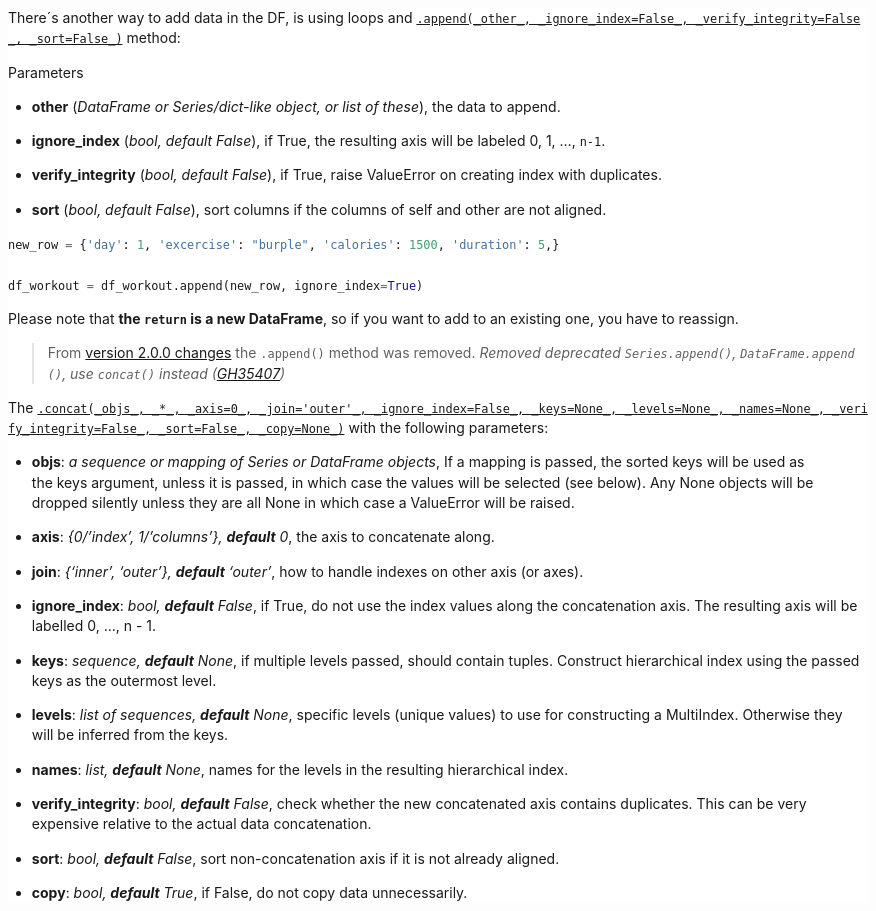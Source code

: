 There´s another way to add data in the DF, is using loops and [`.append(_other_, _ignore_index=False_, _verify_integrity=False_, _sort=False_)`](https://pandas.pydata.org/pandas-docs/version/1.3/reference/api/pandas.DataFrame.append.html) method:

Parameters

- **other** (*DataFrame or Series/dict-like object, or list of these*), the data to append.

- **ignore_index** (*bool, default False*), if True, the resulting axis will be labeled 0, 1, …, `n-1`.

- **verify_integrity** (*bool, default False*), if True, raise ValueError on creating index with duplicates.

- **sort** (*bool, default False*), sort columns if the columns of self and other are not aligned.

```python
new_row = {'day': 1, 'excercise': "burple", 'calories': 1500, 'duration': 5,}

df_workout = df_workout.append(new_row, ignore_index=True)
```

Please note that **the `return` is a new DataFrame**, so if you want to add to an existing one, you have to reassign.

> From [version 2.0.0 changes](https://pandas.pydata.org/docs/whatsnew/v2.0.0.html#removal-of-prior-version-deprecations-changes) the `.append()` method was removed.
> *Removed deprecated `Series.append()`, `DataFrame.append()`, use `concat()` instead ([GH35407](https://github.com/pandas-dev/pandas/issues/35407))*

The [`.concat(_objs_, _*_, _axis=0_, _join='outer'_, _ignore_index=False_, _keys=None_, _levels=None_, _names=None_, _verify_integrity=False_, _sort=False_, _copy=None_)`](https://pandas.pydata.org/docs/reference/api/pandas.concat.html#pandas.concat) with the following parameters:
- **objs**: *a sequence or mapping of Series or DataFrame objects*, If a mapping is passed, the sorted keys will be used as the keys argument, unless it is passed, in which case the values will be selected (see below). Any None objects will be dropped silently unless they are all None in which case a ValueError will be raised.

- **axis**: *{0/’index’, 1/’columns’}, **default** 0*, the axis to concatenate along.

- **join**: *{‘inner’, ‘outer’}, **default** ‘outer’*, how to handle indexes on other axis (or axes).

- **ignore_index**: *bool, **default** False*, if True, do not use the index values along the concatenation axis. The resulting axis will be labelled 0, …, n - 1.

- **keys**: *sequence, **default** None*, if multiple levels passed, should contain tuples. Construct hierarchical index using the passed keys as the outermost level.

- **levels**: *list of sequences, **default** None*, specific levels (unique values) to use for constructing a MultiIndex. Otherwise they will be inferred from the keys.

- **names**: *list, **default** None*, names for the levels in the resulting hierarchical index.

- **verify_integrity**: *bool, **default** False*, check whether the new concatenated axis contains duplicates. This can be very expensive relative to the actual data concatenation. 

- **sort**: *bool, **default** False*, sort non-concatenation axis if it is not already aligned.

- **copy**: *bool, **default** True*, if False, do not copy data unnecessarily.
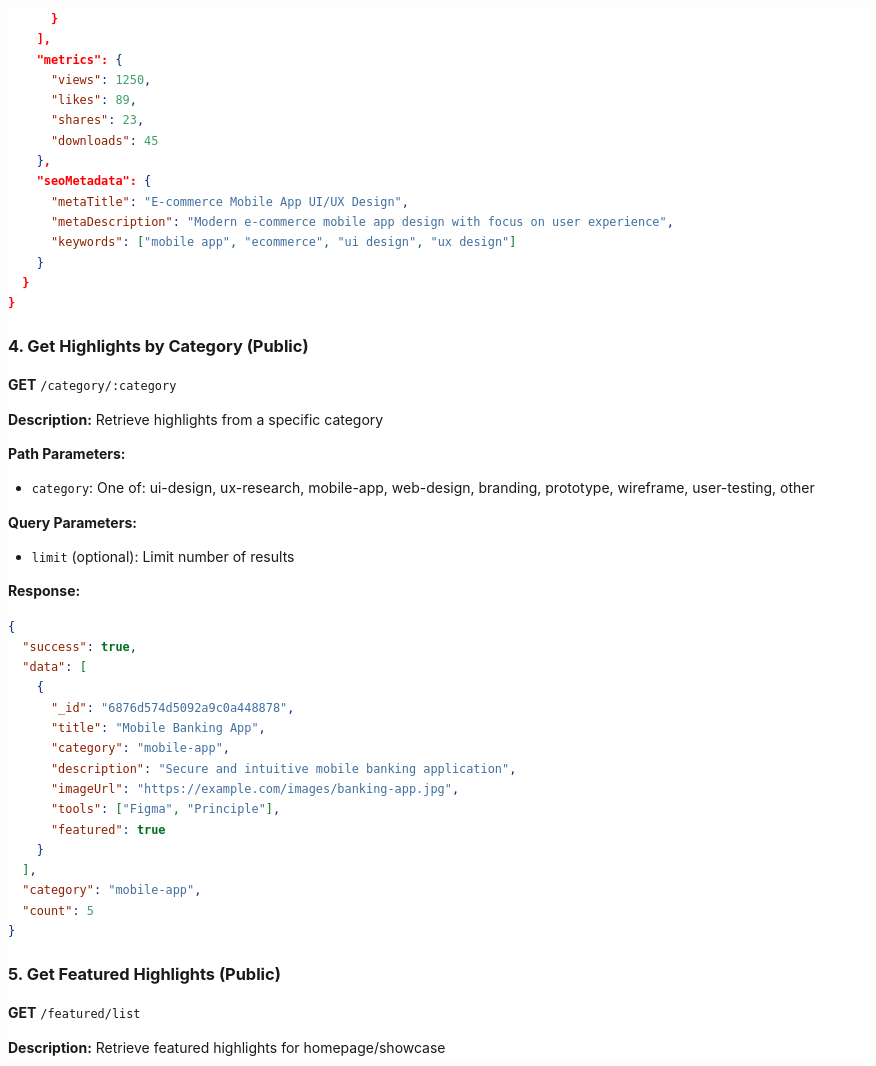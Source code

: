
 ```json
      }
    ],
    "metrics": {
      "views": 1250,
      "likes": 89,
      "shares": 23,
      "downloads": 45
    },
    "seoMetadata": {
      "metaTitle": "E-commerce Mobile App UI/UX Design",
      "metaDescription": "Modern e-commerce mobile app design with focus on user experience",
      "keywords": ["mobile app", "ecommerce", "ui design", "ux design"]
    }
  }
}
```

### 4. Get Highlights by Category (Public)
**GET** `/category/:category`

**Description:** Retrieve highlights from a specific category

**Path Parameters:**
- `category`: One of: ui-design, ux-research, mobile-app, web-design, branding, prototype, wireframe, user-testing, other

**Query Parameters:**
- `limit` (optional): Limit number of results

**Response:**
```json
{
  "success": true,
  "data": [
    {
      "_id": "6876d574d5092a9c0a448878",
      "title": "Mobile Banking App",
      "category": "mobile-app",
      "description": "Secure and intuitive mobile banking application",
      "imageUrl": "https://example.com/images/banking-app.jpg",
      "tools": ["Figma", "Principle"],
      "featured": true
    }
  ],
  "category": "mobile-app",
  "count": 5
}
```

### 5. Get Featured Highlights (Public)
**GET** `/featured/list`

**Description:** Retrieve featured highlights for homepage/showcase
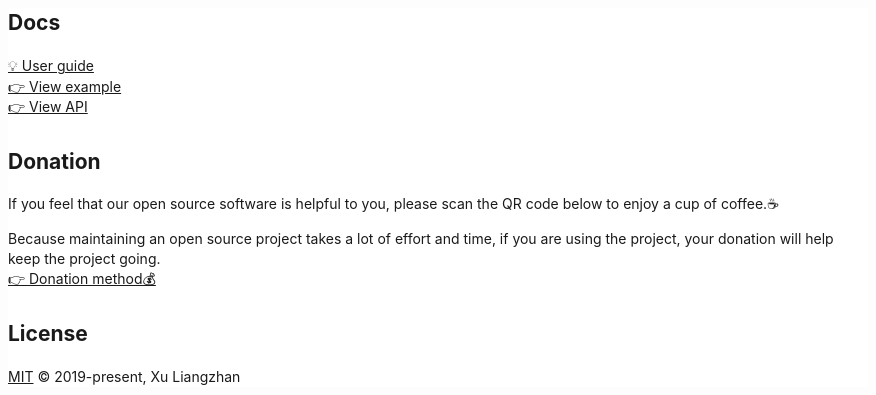 ## Docs

[💡 User guide](https://github.com/xuliangzhan/vxe-table-demo)  
[👉 View example](https://x-extends.github.io/vxe-table/#/table/base/basic)  
[👉 View API](https://x-extends.github.io/vxe-table/#/table/api)

## Donation

If you feel that our open source software is helpful to you, please scan the QR code below to enjoy a cup of coffee.☕  

Because maintaining an open source project takes a lot of effort and time, if you are using the project, your donation will help keep the project going.  
[👉 Donation method💰](https://x-extends.github.io/vxe-table/#/donation/api)

## License

[MIT](LICENSE) © 2019-present, Xu Liangzhan
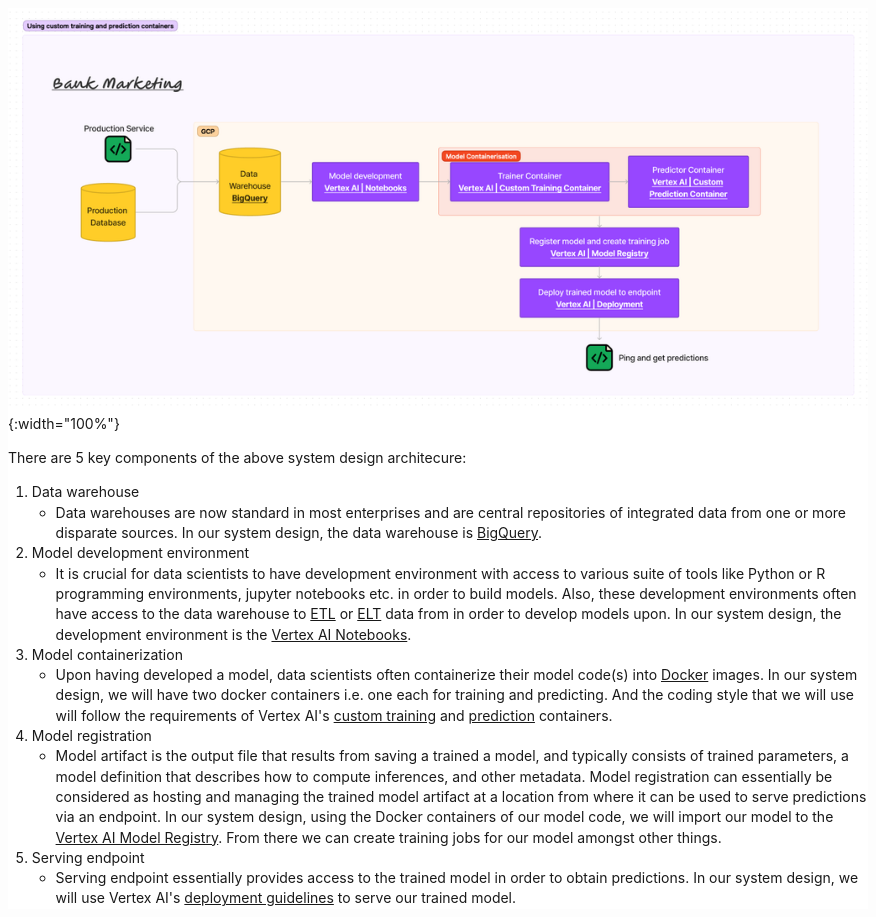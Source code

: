 ![GCP - Vertex AI - Using custom training and prediction containers](/assets/2023-11-25-production-ml-vertex-ai/gcp_vertex_ai__custom_trainer_predictor.png){:width="100%"}

There are 5 key components of the above system design architecure:
1. Data warehouse
    - Data warehouses are now standard in most enterprises and are central repositories of integrated data from one or more disparate sources. In our system design, the data warehouse is [BigQuery](https://cloud.google.com/bigquery?hl=en).
2. Model development environment
    - It is crucial for data scientists to have development environment with access to various suite of tools like Python or R programming environments, jupyter notebooks etc. in order to build models. Also, these development environments often have access to the data warehouse to [ETL](https://en.wikipedia.org/wiki/Extract,_transform,_load) or [ELT](https://www.ibm.com/topics/elt) data from in order to develop models upon. In our system design, the development environment is the [Vertex AI Notebooks](https://cloud.google.com/vertex-ai-notebooks?hl=en).
3. Model containerization
    - Upon having developed a model, data scientists often containerize their model code(s) into [Docker](https://www.docker.com/) images. In our system design, we will have two docker containers i.e. one each for training and predicting. And the coding style that we will use will follow the requirements of Vertex AI's [custom training](https://cloud.google.com/vertex-ai/docs/training/containers-overview) and [prediction](https://cloud.google.com/vertex-ai/docs/predictions/use-custom-container) containers.
4. Model registration
    - Model artifact is the output file that results from saving a trained a model, and typically consists of trained parameters, a model definition that describes how to compute inferences, and other metadata. Model registration can essentially be considered as hosting and managing the trained model artifact at a location from where it can be used to serve predictions via an endpoint. In our system design, using the Docker containers of our model code, we will import our model to the [Vertex AI Model Registry](https://cloud.google.com/vertex-ai/docs/model-registry/introduction). From there we can create training jobs for our model amongst other things.
5. Serving endpoint
    - Serving endpoint essentially provides access to the trained model in order to obtain predictions. In our system design, we will use Vertex AI's [deployment guidelines](https://cloud.google.com/vertex-ai/docs/general/deployment) to serve our trained model.
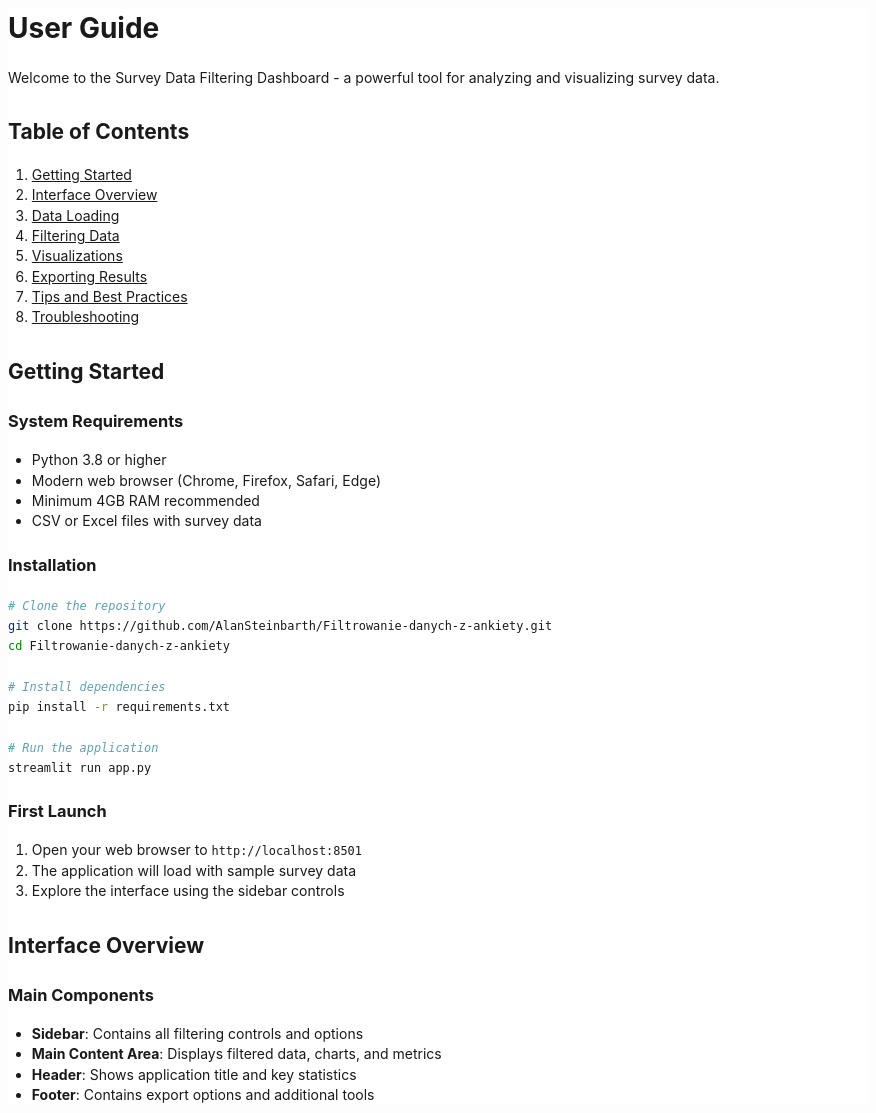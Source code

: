 # User Guide

Welcome to the Survey Data Filtering Dashboard - a powerful tool for analyzing and visualizing survey data.

## Table of Contents

1. [Getting Started](#getting-started)
2. [Interface Overview](#interface-overview)
3. [Data Loading](#data-loading)
4. [Filtering Data](#filtering-data)
5. [Visualizations](#visualizations)
6. [Exporting Results](#exporting-results)
7. [Tips and Best Practices](#tips-and-best-practices)
8. [Troubleshooting](#troubleshooting)

## Getting Started

### System Requirements

- Python 3.8 or higher
- Modern web browser (Chrome, Firefox, Safari, Edge)
- Minimum 4GB RAM recommended
- CSV or Excel files with survey data

### Installation

```bash
# Clone the repository
git clone https://github.com/AlanSteinbarth/Filtrowanie-danych-z-ankiety.git
cd Filtrowanie-danych-z-ankiety

# Install dependencies
pip install -r requirements.txt

# Run the application
streamlit run app.py
```

### First Launch

1. Open your web browser to `http://localhost:8501`
2. The application will load with sample survey data
3. Explore the interface using the sidebar controls

## Interface Overview

### Main Components

- **Sidebar**: Contains all filtering controls and options
- **Main Content Area**: Displays filtered data, charts, and metrics
- **Header**: Shows application title and key statistics
- **Footer**: Contains export options and additional tools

····················

### [Task directions]
Each line from the one containing "- CSV or Excel files with survey data" to the final line above should be written out exactly; please omit the others.

### [Response to this exercise]
- CSV or Excel files with survey data

### Installation

```bash
# Clone the repository
git clone https://github.com/AlanSteinbarth/Filtrowanie-danych-z-ankiety.git
cd Filtrowanie-danych-z-ankiety

# Install dependencies
pip install -r requirements.txt

# Run the application
streamlit run app.py
```

### First Launch

1. Open your web browser to `http://localhost:8501`
2. The application will load with sample survey data
3. Explore the interface using the sidebar controls

## Interface Overview

### Main Components

- **Sidebar**: Contains all filtering controls and options
- **Main Content Area**: Displays filtered data, charts, and metrics
- **Header**: Shows application title and key statistics
- **Footer**: Contains export options and additional tools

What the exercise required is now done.